Both types of flow chambers were further passivated for 10 min at room temperature with 5% Pluronic F-127 (P2443, Merck) and then washed twice with assay buffer (80 mM PIPES, 1 mM EGTA, 1 mM MgCl2, 30 mM KCl, 1 mM GTP, 5 mM β-ME, 0.15% (w/vol) methylcellulose (4000 cP, Merck), and 1% (w/vol) glucose, pH 6.8) supplemented with 50 µg/mL κ-casein (C0406, Merck). Then, 50 µg/mL Neutravidin (A2666, Invitrogen) in assay buffer supplemented with 50 µg/mL κ-casein was flowed into the chamber and incubated for 3 min at room temperature and washed out twice with assay buffer. Next, biotinylated and CF640R-labeled GMPCPP microtubule seeds diluted to 3–5 nM (polymerized tubulin) in BRB80 were flowed in and incubated for 3 min at room temperature. After two final washes with assay buffer, the final samples were flowed into the chamber.

Final sample preparation

For assays with dynamic microtubules, samples were prepared as previously described31,32. Briefly, recombinant human tubulins and 40 nM mGFP-EB3 were diluted in assay buffer, supplemented with oxygen scavengers (180 mg/mL catalase (C40, Merck) and 752 mg/mL glucose oxidase (22778.01, Serva)). Samples flowed into the chamber, which was then sealed with silicone grease and placed on the microscope equipped with an incubator kept at 30 °C. Imaging started after 1 min.
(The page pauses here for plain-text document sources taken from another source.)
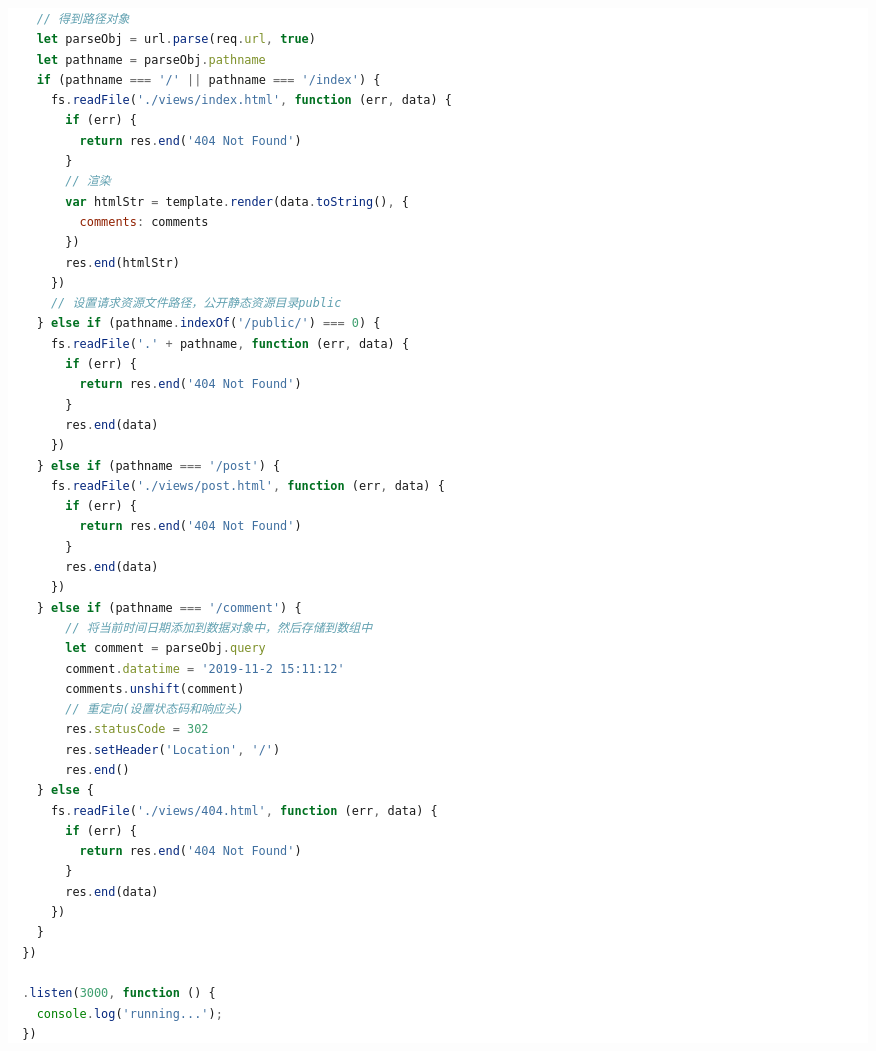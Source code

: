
 ```js
    // 得到路径对象
    let parseObj = url.parse(req.url, true)
    let pathname = parseObj.pathname
    if (pathname === '/' || pathname === '/index') {
      fs.readFile('./views/index.html', function (err, data) {
        if (err) {
          return res.end('404 Not Found')
        }
        // 渲染
        var htmlStr = template.render(data.toString(), {
          comments: comments
        })
        res.end(htmlStr)
      })
      // 设置请求资源文件路径，公开静态资源目录public
    } else if (pathname.indexOf('/public/') === 0) {
      fs.readFile('.' + pathname, function (err, data) {
        if (err) {
          return res.end('404 Not Found')
        }
        res.end(data)
      })
    } else if (pathname === '/post') {
      fs.readFile('./views/post.html', function (err, data) {
        if (err) {
          return res.end('404 Not Found')
        }
        res.end(data)
      })
    } else if (pathname === '/comment') {
        // 将当前时间日期添加到数据对象中，然后存储到数组中
        let comment = parseObj.query
        comment.datatime = '2019-11-2 15:11:12'
        comments.unshift(comment)
        // 重定向(设置状态码和响应头)
        res.statusCode = 302
        res.setHeader('Location', '/')
        res.end()
    } else {
      fs.readFile('./views/404.html', function (err, data) {
        if (err) {
          return res.end('404 Not Found')
        }
        res.end(data)
      })
    }
  })

  .listen(3000, function () {
    console.log('running...');
  })
```
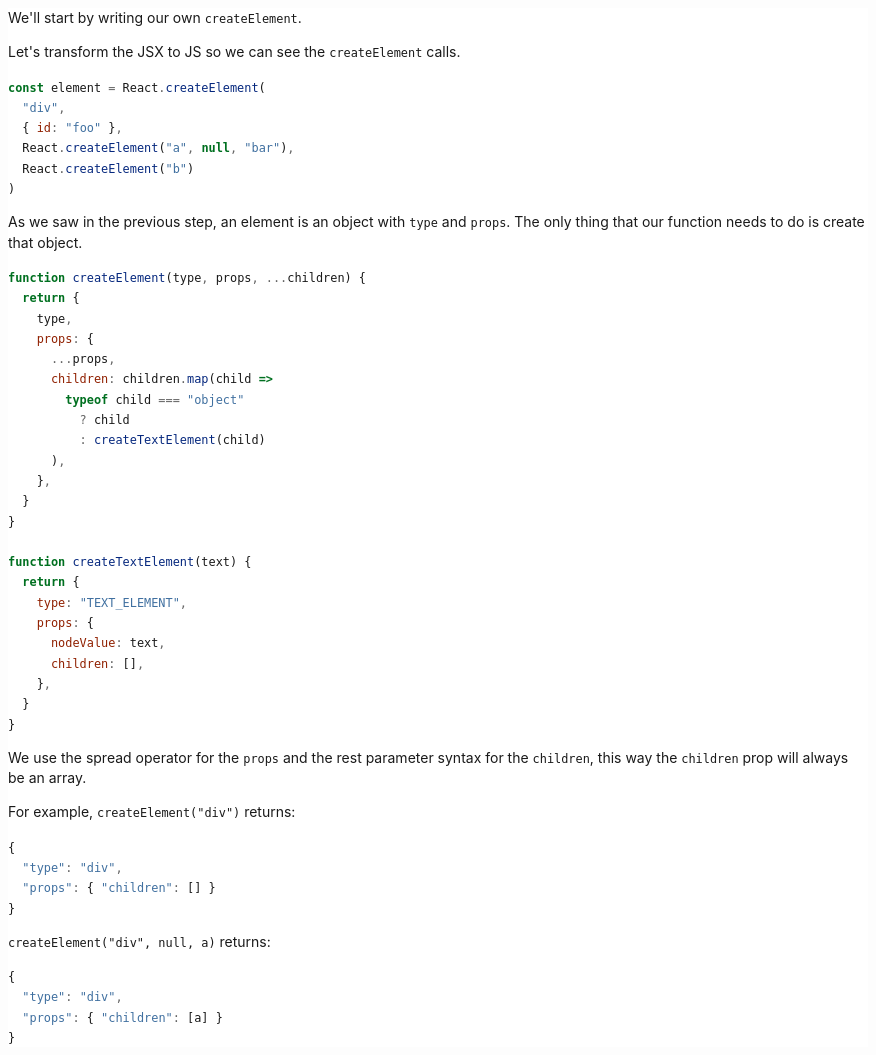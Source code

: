 We'll start by writing our own `createElement`.

Let's transform the JSX to JS so we can see the `createElement` calls.

```javascript
const element = React.createElement(
  "div",
  { id: "foo" },
  React.createElement("a", null, "bar"),
  React.createElement("b")
)
```

As we saw in the previous step, an element is an object with `type` and `props`. The only thing that our function needs to do is create that object.

```javascript
function createElement(type, props, ...children) {
  return {
    type,
    props: {
      ...props,
      children: children.map(child =>
        typeof child === "object"
          ? child
          : createTextElement(child)
      ),
    },
  }
}

function createTextElement(text) {
  return {
    type: "TEXT_ELEMENT",
    props: {
      nodeValue: text,
      children: [],
    },
  }
}
```

We use the spread operator for the `props` and the rest parameter syntax for the `children`, this way the `children` prop will always be an array.

For example, `createElement("div")` returns:
```javascript
{
  "type": "div",
  "props": { "children": [] }
}
```

`createElement("div", null, a)` returns:
```javascript
{
  "type": "div",
  "props": { "children": [a] }
}
```
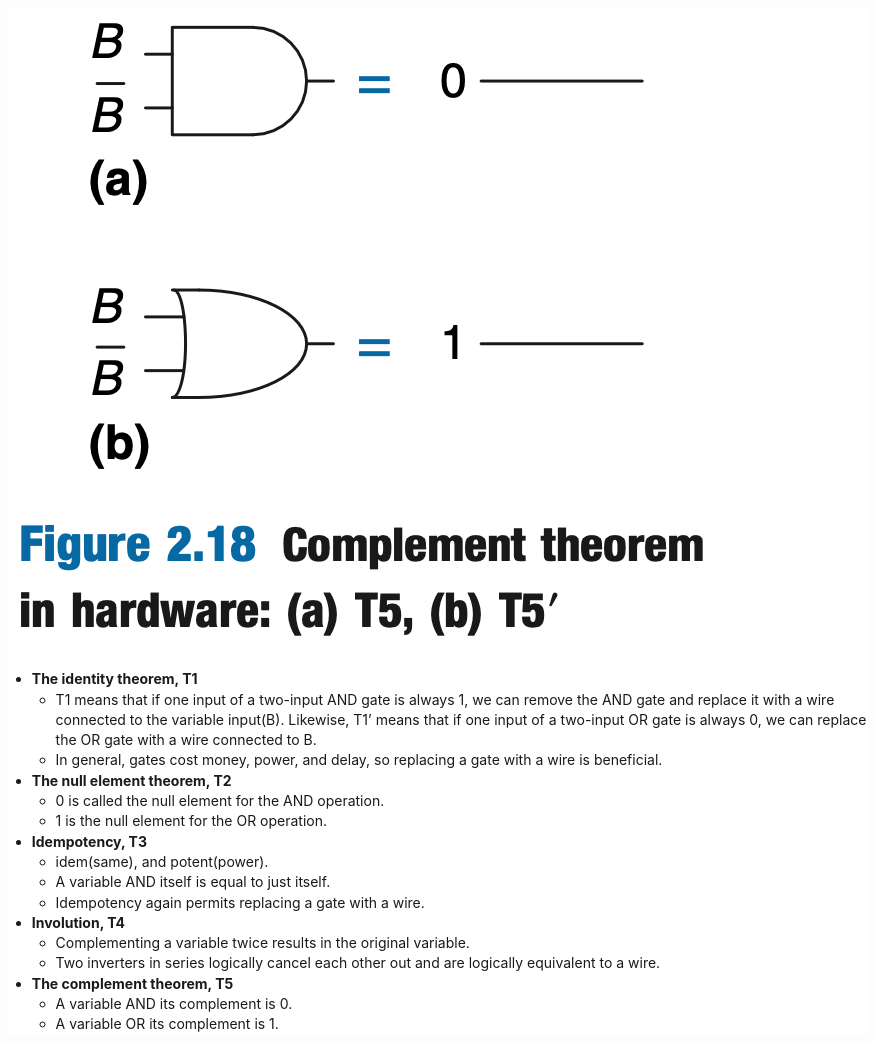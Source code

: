 ![Screenshot 2023-01-20 at 13.17.47.png](Digital%20Design%20and%20Computer%20Architecture(!!!)%20935ed377ae204d42b7648117d32f3ac2/Screenshot_2023-01-20_at_13.17.47.png)

- **The identity theorem, T1**
    - T1 means that if one input of a two-input AND gate is always 1, we can remove the AND gate and replace it with a wire connected to the variable input(B). Likewise, T1’ means that if one input of a two-input OR gate is always 0, we can replace the OR gate with a wire connected to B.
    - In general, gates cost money, power, and delay, so replacing a gate with a wire is beneficial.
- **The null element theorem, T2**
    - 0 is called the null element for the AND operation.
    - 1 is the null element for the OR operation.
- **Idempotency, T3**
    - idem(same), and potent(power).
    - A variable AND itself is equal to just itself.
    - Idempotency again permits replacing a gate with a wire.
- **Involution, T4**
    - Complementing a variable twice results in the original variable.
    - Two inverters in series logically cancel each other out and are logically equivalent to a wire.
- **The complement theorem, T5**
    - A variable AND its complement is 0.
    - A variable OR its complement is 1.
</aside>

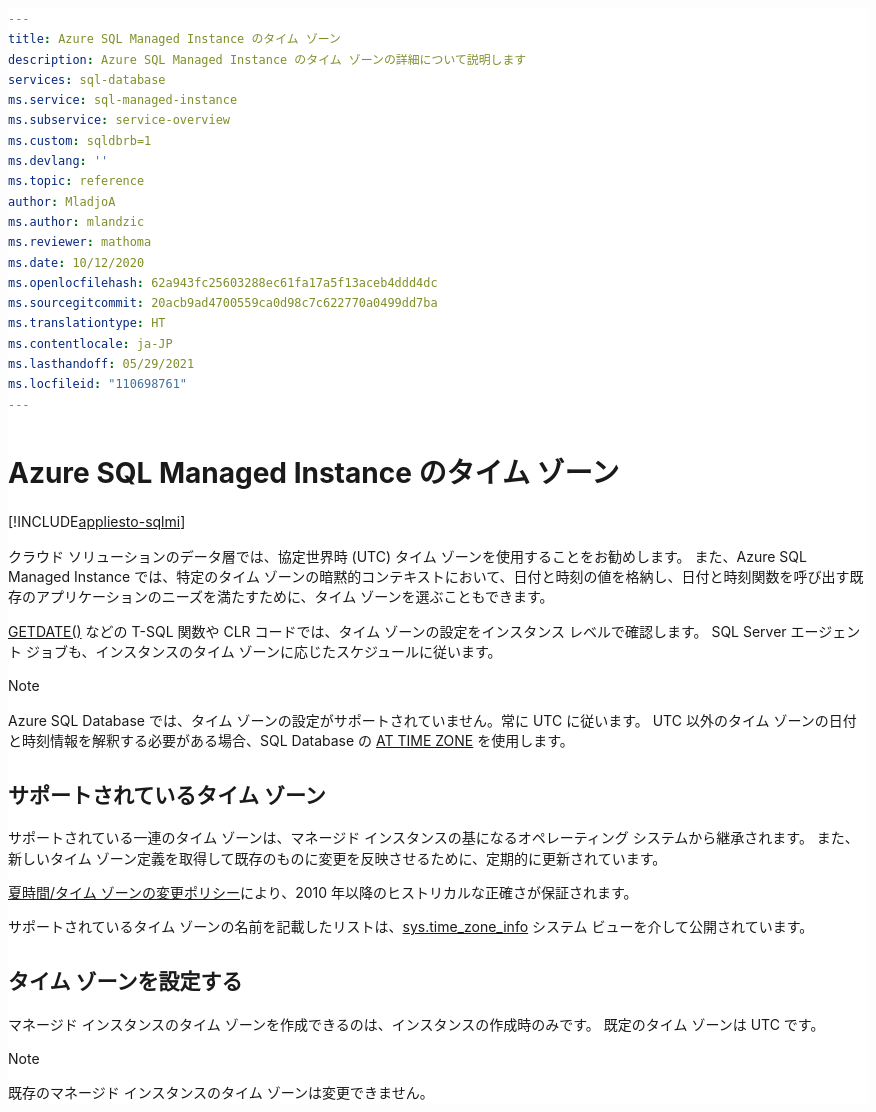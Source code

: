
 ```yaml
---
title: Azure SQL Managed Instance のタイム ゾーン
description: Azure SQL Managed Instance のタイム ゾーンの詳細について説明します
services: sql-database
ms.service: sql-managed-instance
ms.subservice: service-overview
ms.custom: sqldbrb=1
ms.devlang: ''
ms.topic: reference
author: MladjoA
ms.author: mlandzic
ms.reviewer: mathoma
ms.date: 10/12/2020
ms.openlocfilehash: 62a943fc25603288ec61fa17a5f13aceb4ddd4dc
ms.sourcegitcommit: 20acb9ad4700559ca0d98c7c622770a0499dd7ba
ms.translationtype: HT
ms.contentlocale: ja-JP
ms.lasthandoff: 05/29/2021
ms.locfileid: "110698761"
---
```

# <a name="time-zones-in-azure-sql-managed-instance"></a>Azure SQL Managed Instance のタイム ゾーン
[!INCLUDE[appliesto-sqlmi](../includes/appliesto-sqlmi.md)]

クラウド ソリューションのデータ層では、協定世界時 (UTC) タイム ゾーンを使用することをお勧めします。 また、Azure SQL Managed Instance では、特定のタイム ゾーンの暗黙的コンテキストにおいて、日付と時刻の値を格納し、日付と時刻関数を呼び出す既存のアプリケーションのニーズを満たすために、タイム ゾーンを選ぶこともできます。

[GETDATE()](/sql/t-sql/functions/getdate-transact-sql) などの T-SQL 関数や CLR コードでは、タイム ゾーンの設定をインスタンス レベルで確認します。 SQL Server エージェント ジョブも、インスタンスのタイム ゾーンに応じたスケジュールに従います。

  > [!NOTE]
  > Azure SQL Database では、タイム ゾーンの設定がサポートされていません。常に UTC に従います。 UTC 以外のタイム ゾーンの日付と時刻情報を解釈する必要がある場合、SQL Database の [AT TIME ZONE](/sql/t-sql/queries/at-time-zone-transact-sql) を使用します。

## <a name="supported-time-zones"></a>サポートされているタイム ゾーン

サポートされている一連のタイム ゾーンは、マネージド インスタンスの基になるオペレーティング システムから継承されます。 また、新しいタイム ゾーン定義を取得して既存のものに変更を反映させるために、定期的に更新されています。

[夏時間/タイム ゾーンの変更ポリシー](/troubleshoot/windows-client/system-management-components/daylight-saving-time-help-support)により、2010 年以降のヒストリカルな正確さが保証されます。

サポートされているタイム ゾーンの名前を記載したリストは、[sys.time_zone_info](/sql/relational-databases/system-catalog-views/sys-time-zone-info-transact-sql) システム ビューを介して公開されています。

## <a name="set-a-time-zone"></a>タイム ゾーンを設定する

マネージド インスタンスのタイム ゾーンを作成できるのは、インスタンスの作成時のみです。 既定のタイム ゾーンは UTC です。

  >[!NOTE]
  > 既存のマネージド インスタンスのタイム ゾーンは変更できません。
To measure the mGFP-EB3 binding affinity to microtubules, microtubules were grown in a test tube from 0.5 µM biotinylated and CF640R-labeled GMPCPP microtubule seeds in the presence of 20 µM αE254Q or 20%Q + N-tubulin and 1 mM GTP for 1 h at 37 °C in BRB80. This microtubule suspension was diluted 1:100 with warm BRB80 buffer containing different concentrations of mGFP-EB3 and oxygen scavengers (180 mg/mL catalase and 752 mg/mL glucose oxidase) and then flowed into a TIRF microscopy flow chamber prepared as above described, directly after washing out the Neutravidin solution twice with assay buffer. The flow chamber was then sealed with silicone grease and placed on the microscope equipped with an incubator kept at 30 °C. Imaging started after 1 min.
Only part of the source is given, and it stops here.